NetWorker – Random stalling

One of the things I’ve spent a lot of time with, has been EMC NetWorker (previously Legato NetWorker).

A vaguely common issue is for a process of some kind – backups, staging to tape, restores, etc – for no reason just stop making any new progress.

Once you’ve checked off the common reasons – like making sure you haven’t run out of disk space or usable tapes – it seems like the only option is to restart NetWorker as a whole, losing any in-progress actions (even ones that are to devices that haven’t stalled).

I suspect that random underlying I/O issues can occasionally upset it, and it doesn’t quite recover. But, whatever. How do you make it recover a single device, without restarting the whole thing?

First up, get the PID of the main nsrd process. On Solaris, ps -ef | grep nsrd; or on Linux ps uaxw | grep nsrd.

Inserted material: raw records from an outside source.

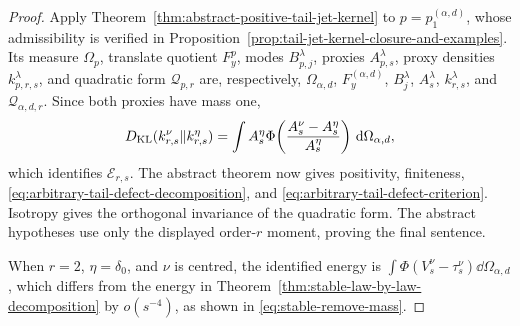 \begin{proof}
Apply Theorem~\ref{thm:abstract-positive-tail-jet-kernel} to
\(p=p_1^{(\alpha,d)}\), whose admissibility is verified in
Proposition~\ref{prop:tail-jet-kernel-closure-and-examples}.  Its measure
\(\Omega_p\), translate quotient \(F_y^p\), modes \(B_{p,j}^\lambda\),
proxies \(A_{p,s}^\lambda\), proxy densities \(k_{p,r,s}^\lambda\), and
quadratic form \(\mathcal Q_{p,r}\) are, respectively,
\(\Omega_{\alpha,d}\), \(F_y^{(\alpha,d)}\), \(B_j^\lambda\),
\(A_s^\lambda\), \(k_{r,s}^\lambda\), and
\(\mathcal Q_{\alpha,d,r}\).  Since both proxies have mass one,
\[
 D_{\rm KL}(k_{r,s}^\nu\|k_{r,s}^\eta)
 =\int A_s^\eta
   \Phi\!\left(\frac{A_s^\nu-A_s^\eta}{A_s^\eta}\right)
   \dd\Omega_{\alpha,d},
\]
which identifies \(\mathcal E_{r,s}\).  The abstract theorem now gives
positivity, finiteness, \eqref{eq:arbitrary-tail-defect-decomposition}, and
\eqref{eq:arbitrary-tail-defect-criterion}.  Isotropy gives the
orthogonal invariance of the quadratic form.  The abstract hypotheses use
only the displayed order-\(r\) moment, proving the final sentence.

When \(r=2\), \(\eta=\delta_0\), and \(\nu\) is centred, the identified
energy is \(\int\Phi(V_s^\nu-\tau_s^\nu)\dd\Omega_{\alpha,d}\), which differs
from the energy in Theorem~\ref{thm:stable-law-by-law-decomposition} by
\(o(s^{-4})\), as shown in \eqref{eq:stable-remove-mass}.
\end{proof}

Assuming the PID is 1234, you next need to run: dbgcommand -p 1234 PrintDevInfo

It should pretty quickly spit out a whole stack of debugging info to /nsr/logs/daemon.raw. It’s moderately complicated, but you should see that it’s a dump of its internal state of each device, including d_device – the *nix device or directory, and mm_number – the unique ID for the nsrmmd process for that device.

So – find the device you’re interested in, and find the mm_number for that device.

Get a list of your nsrmmd processes, eg. ps -ef | nsrmmd or ps auxw | grep nsrmmd. If your mm_number is 5, then there will be a process nsrmmd -n 5

Kill the process, and it should re-spawn by itself on further access.